▸ **Problem requirements**:
In the entries below, find the line with "moved aside, as" and print exactly every line from there up to and including the line with "version of the", with no other lines.

▸ **Entries supplied**:
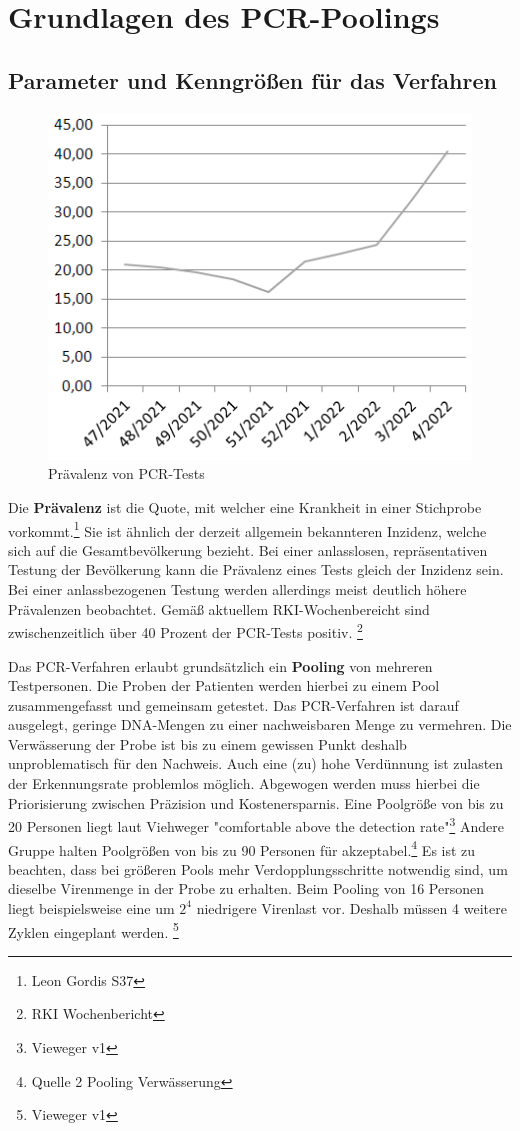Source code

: \cleardoublepage
\chapter{Grundlagen des PCR-Poolings}
\section{Parameter und Kenngrößen für das Verfahren}
\begin{figure}
	\includegraphics[width=.44\textwidth]{img/RKI_PCR_Positivrate}
	\caption{Prävalenz von PCR-Tests}
\end{figure}
Die \textbf{Prävalenz} ist die Quote, mit welcher eine Krankheit in einer Stichprobe vorkommt.\footnote{Leon Gordis S37}
Sie ist ähnlich der derzeit allgemein bekannteren Inzidenz, welche sich auf die Gesamtbevölkerung bezieht.
Bei einer anlasslosen, repräsentativen Testung der Bevölkerung kann die Prävalenz eines Tests gleich der Inzidenz sein.
Bei einer anlassbezogenen Testung werden allerdings meist deutlich höhere Prävalenzen beobachtet.
Gemäß aktuellem RKI-Wochenbereicht sind zwischenzeitlich über 40 Prozent der PCR-Tests positiv.
\footnote{RKI Wochenbericht}

Das PCR-Verfahren erlaubt grundsätzlich ein \textbf{Pooling} von mehreren Testpersonen.
Die Proben der Patienten werden hierbei zu einem Pool zusammengefasst und gemeinsam getestet.
Das PCR-Verfahren ist darauf ausgelegt, geringe DNA-Mengen zu einer nachweisbaren Menge zu vermehren.
Die Verwässerung der Probe ist bis zu einem gewissen Punkt deshalb unproblematisch für den Nachweis.
Auch eine (zu) hohe Verdünnung ist zulasten der Erkennungsrate problemlos möglich.
Abgewogen werden muss hierbei die Priorisierung zwischen Präzision und Kostenersparnis.
Eine Poolgröße von bis zu 20 Personen liegt laut Viehweger "comfortable above the detection rate"\footnote{Vieweger v1}
Andere Gruppe halten Poolgrößen von bis zu 90 Personen für akzeptabel.\footnote{Quelle 2 Pooling Verwässerung}
Es ist zu beachten, dass bei größeren Pools mehr Verdopplungsschritte notwendig sind, um dieselbe Virenmenge in der Probe zu erhalten.
Beim Pooling von 16 Personen liegt beispielsweise eine um $2^{4}$ niedrigere Virenlast vor.
Deshalb müssen 4 weitere Zyklen eingeplant werden.
\footnote{Vieweger v1}

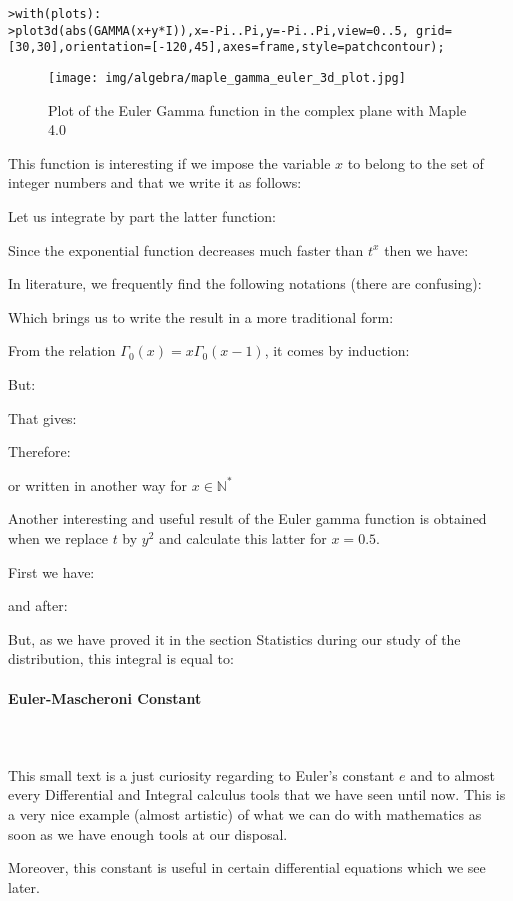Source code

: 	\texttt{>with(plots):\\}
	\texttt{>plot3d(abs(GAMMA(x+y*I)),x=-Pi..Pi,y=-Pi..Pi,view=0..5, grid=[30,30],orientation=[-120,45],axes=frame,style=patchcontour);}
	
	\begin{figure}[H]
		\centering
		\texttt{[image: img/algebra/maple\_gamma\_euler\_3d\_plot.jpg]}
		\caption{Plot of the Euler Gamma function in the complex plane with Maple 4.0}
	\end{figure}
	This function is interesting if we impose the variable $x$ to belong to the set of integer numbers and that we write it as follows:
	
	Let us integrate by part the latter function:
	
	Since the exponential function decreases much faster than $t^x$ then we have:
	
	In literature, we frequently find the following notations (there are confusing):
	
	Which brings us to write the result in a more traditional form:
	
	From the relation $\Gamma_{0}(x)=x\Gamma_{0}(x-1)$, it comes by induction:
	
	But:
	
	That gives:
	
	Therefore:
	
	or written in another way for $x\in \mathbb{N}^*$
	
	Another interesting and useful result of the Euler gamma function is obtained when we replace $t$ by $y^2$ and calculate this latter for $x=0.5$.
	
	First we have:
	
	and after:
	
	But, as we have proved it in the section Statistics during our study of  the distribution, this integral is equal to:
	
	
	\pagebreak
	\paragraph{Euler-Mascheroni Constant}\mbox{}\\\\
	This small text is a just curiosity regarding to Euler's constant $e$ and to almost every Differential and Integral calculus tools that we have seen until now. This is a very nice example (almost artistic) of what we can do with mathematics as soon as we have enough tools at our disposal.
	
	Moreover, this constant is useful in certain differential equations which we see later.
	
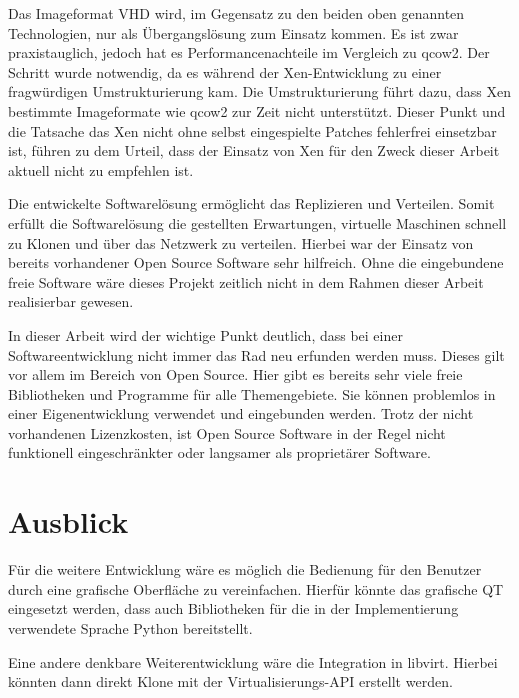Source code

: Das Imageformat VHD wird, im Gegensatz zu den beiden oben genannten Technologien, nur als Übergangslösung zum Einsatz kommen. Es ist zwar praxistauglich, jedoch hat es Performancenachteile im Vergleich zu qcow2. Der Schritt wurde notwendig, da es während der Xen-Entwicklung zu einer fragwürdigen Umstrukturierung kam. Die Umstrukturierung führt dazu, dass Xen bestimmte Imageformate wie qcow2 zur Zeit nicht unterstützt. Dieser Punkt und die Tatsache das Xen nicht ohne selbst eingespielte Patches fehlerfrei einsetzbar ist, führen zu dem Urteil, dass der Einsatz von Xen für den Zweck dieser Arbeit aktuell nicht zu empfehlen ist.
{ \fontsize{11.9pt}{14.9pt}\selectfont
Die entwickelte Softwarelösung ermöglicht das Replizieren und Verteilen. Somit erfüllt die Softwarelösung die gestellten Erwartungen, virtuelle Maschinen schnell zu Klonen und über das Netzwerk zu verteilen. Hierbei war der Einsatz von bereits vorhandener Open Source Software sehr hilfreich. Ohne die eingebundene freie Software wäre dieses Projekt zeitlich nicht in dem Rahmen dieser Arbeit realisierbar gewesen.

In dieser Arbeit wird der wichtige Punkt deutlich, dass bei einer Softwareentwicklung nicht immer das Rad neu erfunden werden muss. Dieses gilt vor allem im Bereich von Open Source. Hier gibt es bereits sehr viele freie Bibliotheken und Programme für alle Themengebiete. Sie können problemlos in einer Eigenentwicklung verwendet und eingebunden werden. Trotz der nicht vorhandenen Lizenzkosten, ist Open Source Software in der Regel nicht funktionell eingeschränkter oder langsamer als proprietärer Software.

\section{Ausblick}
Für die weitere Entwicklung wäre es möglich die Bedienung für den Benutzer durch eine grafische Oberfläche zu vereinfachen. Hierfür könnte das grafische QT eingesetzt werden, dass auch Bibliotheken für die in der Implementierung verwendete Sprache Python bereitstellt. }

Eine andere denkbare Weiterentwicklung wäre die Integration in libvirt. Hierbei könnten dann direkt Klone mit der Virtualisierungs-API erstellt werden.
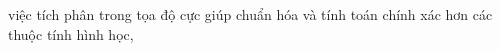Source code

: \documentclass[preview]{standalone}
\begin{document}
\begin{center}
việc tích phân trong tọa độ cực giúp chuẩn hóa và tính toán chính xác hơn các thuộc tính hình học,
\end{center}
\end{document}
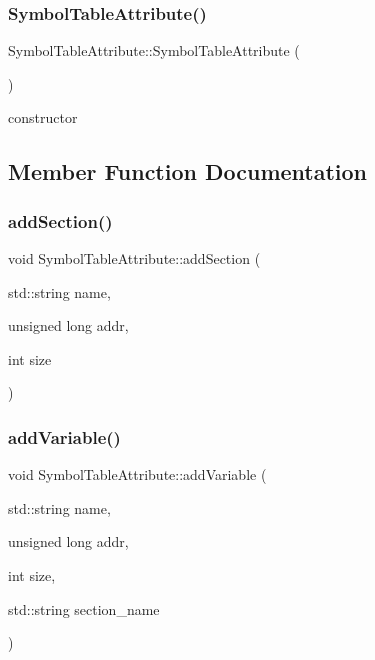 \subsubsection{\texorpdfstring{Symbol\+Table\+Attribute()}{SymbolTableAttribute()}}
{\footnotesize\ttfamily Symbol\+Table\+Attribute\+::\+Symbol\+Table\+Attribute (\begin{DoxyParamCaption}{ }\end{DoxyParamCaption})}

constructor 

\subsection{Member Function Documentation}
\mbox{\label{classSymbolTableAttribute_ac3d05fcd8b84f1b19e313ca35ab46b6a}} 
\subsubsection{\texorpdfstring{add\+Section()}{addSection()}}
{\footnotesize\ttfamily void Symbol\+Table\+Attribute\+::add\+Section (\begin{DoxyParamCaption}\item[{std\+::string}]{name,  }\item[{unsigned long}]{addr,  }\item[{int}]{size }\end{DoxyParamCaption})}

\mbox{\label{classSymbolTableAttribute_a37e4e5f0139566dfd77385ced03c1acb}} 
\subsubsection{\texorpdfstring{add\+Variable()}{addVariable()}}
{\footnotesize\ttfamily void Symbol\+Table\+Attribute\+::add\+Variable (\begin{DoxyParamCaption}\item[{std\+::string}]{name,  }\item[{unsigned long}]{addr,  }\item[{int}]{size,  }\item[{std\+::string}]{section\+\_\+name }\end{DoxyParamCaption})}

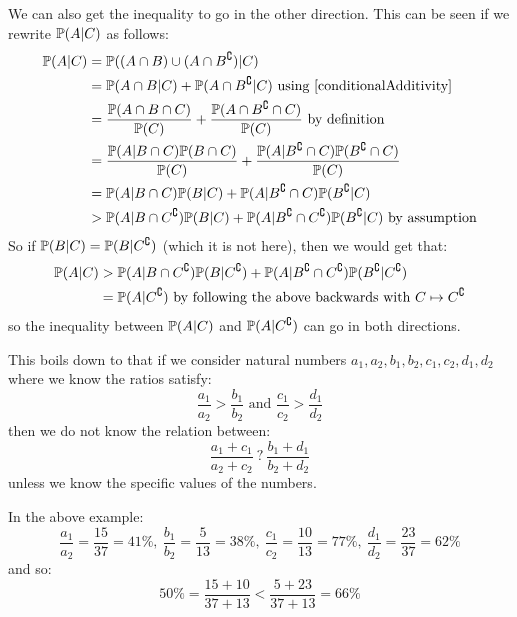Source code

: \documentclass[../main.tex]{subfiles}
\begin{document}
\begin{example}
  We can also get the inequality to go in the other direction.
  This can be seen if we rewrite $\P(A \vert C)$ as follows:
  \begin{align*}
    \P(A \vert C) &= \P((A \cap B) \cup (A \cap B^{\comp}) \vert C)\\
                  &= \P(A \cap B \vert C) + \P(A \cap B^{\comp} \vert C) \text{ using \cref{conditionalAdditivity}} \\
                  &= \frac{\P(A \cap B \cap C)}{\P(C)} + \frac{\P(A \cap B^{\comp} \cap C)}{\P(C)} \text{ by definition} \\
                  &= \frac{\P(A \vert B \cap C)\P(B \cap C)}{\P(C)} + \frac{\P(A \vert B^{\comp} \cap C)\P(B^{\comp} \cap C)}{\P(C)} \\
                  &= \P(A \vert B \cap C)\P(B \vert C) + \P(A \vert B^{\comp} \cap C)\P(B^{\comp} \vert C) \\
                  &> \P(A \vert B \cap C^\comp)\P(B \vert C) + \P(A \vert B^{\comp} \cap C^\comp)\P(B^{\comp} \vert C) \text{ by assumption}
  \end{align*}
  So if $\P(B \vert C) = \P(B \vert C^\comp)$ (which it is not here), then we would get that:
  \begin{align*}
    \P(A \vert C) &> \P(A \vert B \cap C^\comp)\P(B \vert C^\comp) + \P(A \vert B^{\comp} \cap C^\comp)\P(B^{\comp} \vert C^\comp) \\
                  &= \P(A \vert C^\comp) \text{ by following the above backwards with $C \mapsto C^\comp$}
  \end{align*}
  so the inequality between $\P(A \vert C)$ and $\P(A \vert C^\comp)$ can go in both directions.

  This boils down to that if we consider natural numbers $a_1, a_2, b_1, b_2, c_1, c_2, d_1, d_2$ where we know the ratios satisfy:
  \[
    \frac{a_1}{a_2} > \frac{b_1}{b_2} \text{ and } \frac{c_1}{c_2} > \frac{d_1}{d_2}
  \]
  then we do not know the relation between:
  \[
    \frac{a_1 + c_1}{a_2 + c_2}\ ? \ \frac{b_1 + d_1}{b_2 + d_2}
  \]
  unless we know the specific values of the numbers.

  In the above example:
  \[
    \frac{a_1}{a_2} = \frac{15}{37} = 41\%,\ \frac{b_1}{b_2} = \frac{5}{13} = 38\%,\ \frac{c_1}{c_2} = \frac{10}{13} = 77\%,\ \frac{d_1}{d_2} = \frac{23}{37} = 62\%
  \]
  and so:
  \[
    50\% = \frac{15 + 10}{37 + 13} < \frac{5 + 23}{37 + 13} = 66\%
  \]
\end{example}
\end{document}
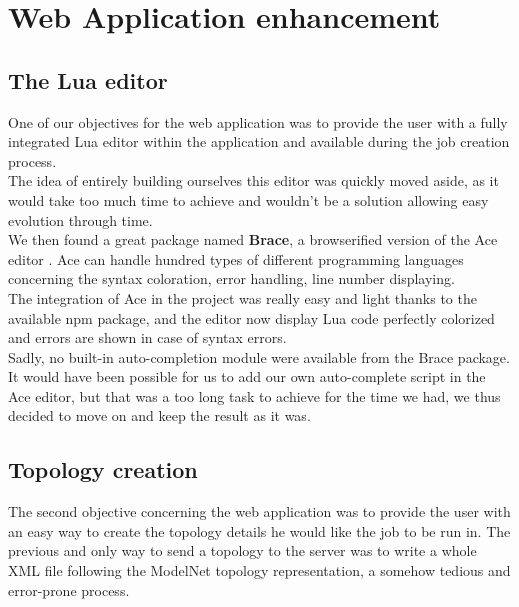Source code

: \documentclass{eplmastersthesis}
\begin{document}
      \section{Web Application enhancement}

        \subsection{The Lua editor}

          One of our objectives for the web application was to provide the user
          with a fully integrated Lua editor within the application and
          available during the job creation process.\\
          The idea of entirely building ourselves this editor was quickly
          moved aside, as it would take too much time to achieve and wouldn't
          be a solution allowing easy evolution through time.\\
          We then found a great package named \textbf{Brace}, a browserified
          version of the Ace editor \cite{Ace}. Ace can handle hundred types
          of different programming languages concerning the syntax coloration,
          error handling, line number displaying.\\

          The integration of Ace in the project was really easy and light thanks
          to the available npm package, and the editor now display Lua code
          perfectly colorized and errors are shown in case of syntax errors.\\

          Sadly, no built-in auto-completion module were available from the
          Brace package. It would have been possible for us to add our own
          auto-complete script in the Ace editor, but that was a too long
          task to achieve for the time we had, we thus decided to move on and
          keep the result as it was.

      \subsection{Topology creation}

          The second objective concerning the web application was to provide the
          user with an easy way to create the topology details he would like
          the job to be run in. The previous and only way to send a topology
          to the server was to write a whole XML file following the ModelNet
          topology representation, a somehow tedious and error-prone process.\\
\end{document}

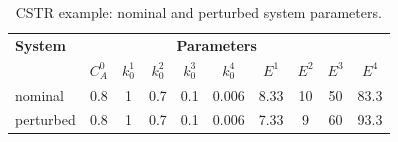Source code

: \documentclass{article}
\begin{document}
\begin{table}%
\begin{center}
\begin{tabular}{l | c  c  c  c c c c c c}
 \hspace*{-0.15cm} \textbf{System} \! \!  \hspace*{-0.2cm}& \multicolumn{8}{c}{\textbf{Parameters}} \\
                &\! \! \hspace*{-0.33cm} $C_{A}^0$ \! \! \hspace*{-0.2cm} &\! \! \hspace*{-0.33cm} $k_{0}^{1}$ \! \! & \! \! \hspace*{-0.33cm} $k_{0}^{2}$ & \! \! \hspace*{-0.33cm} $k_{0}^{3}$ & \! \! \hspace*{-0.33cm} $k_{0}^{4}$ & \! \! \hspace*{-0.33cm} $E^{1}$ & \! \! \hspace*{-0.33cm} $E^{2}$ & \! \! \hspace*{-0.33cm} $E^{3}$ & $E^{4}$ \\ %
\hline
%
\hspace*{-0.15cm} nominal   \!\!  \hspace*{-0.2cm}    &\! \! \hspace*{-0.33cm} 0.8 \! \! \hspace*{-0.2cm}  & \! \! \hspace*{-0.33cm} 1 \! \!  & \! \! \hspace*{-0.33cm} 0.7& \! \! \hspace*{-0.33cm} 0.1 & \! \! \hspace*{-0.33cm} 0.006 & \! \! \hspace*{-0.33cm}  8.33 & \! \! \hspace*{-0.33cm} 10 & \! \! \hspace*{-0.33cm} 50 & \! \! \hspace*{-0.33cm} 83.3 \\
%
\hspace*{-0.15cm} perturbed \!\!  \hspace*{-0.2cm}    &\! \! \hspace*{-0.33cm} 0.8 \! \! \hspace*{-0.2cm} & \! \! \hspace*{-0.33cm} 1 \! \!  & \! \! \hspace*{-0.33cm} 0.7& \! \! \hspace*{-0.33cm} 0.1 & \! \! \hspace*{-0.33cm} 0.006 & \! \! \hspace*{-0.33cm} 7.33 & \! \! \hspace*{-0.33cm}  9 & \! \! \hspace*{-0.33cm} 60 & \! \! \hspace*{-0.33cm} 93.3 \\
\hline
\end{tabular}
\caption{CSTR example: nominal and perturbed system parameters.}
\label{tab:CSTR_coefficients}
\end{center}
\end{table}
\end{document}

▸ **Solution to the exercise**:
          moved aside, as it would take too much time to achieve and wouldn't
          be a solution allowing easy evolution through time.\\
          We then found a great package named \textbf{Brace}, a browserified
          version of the Ace editor \cite{Ace}. Ace can handle hundred types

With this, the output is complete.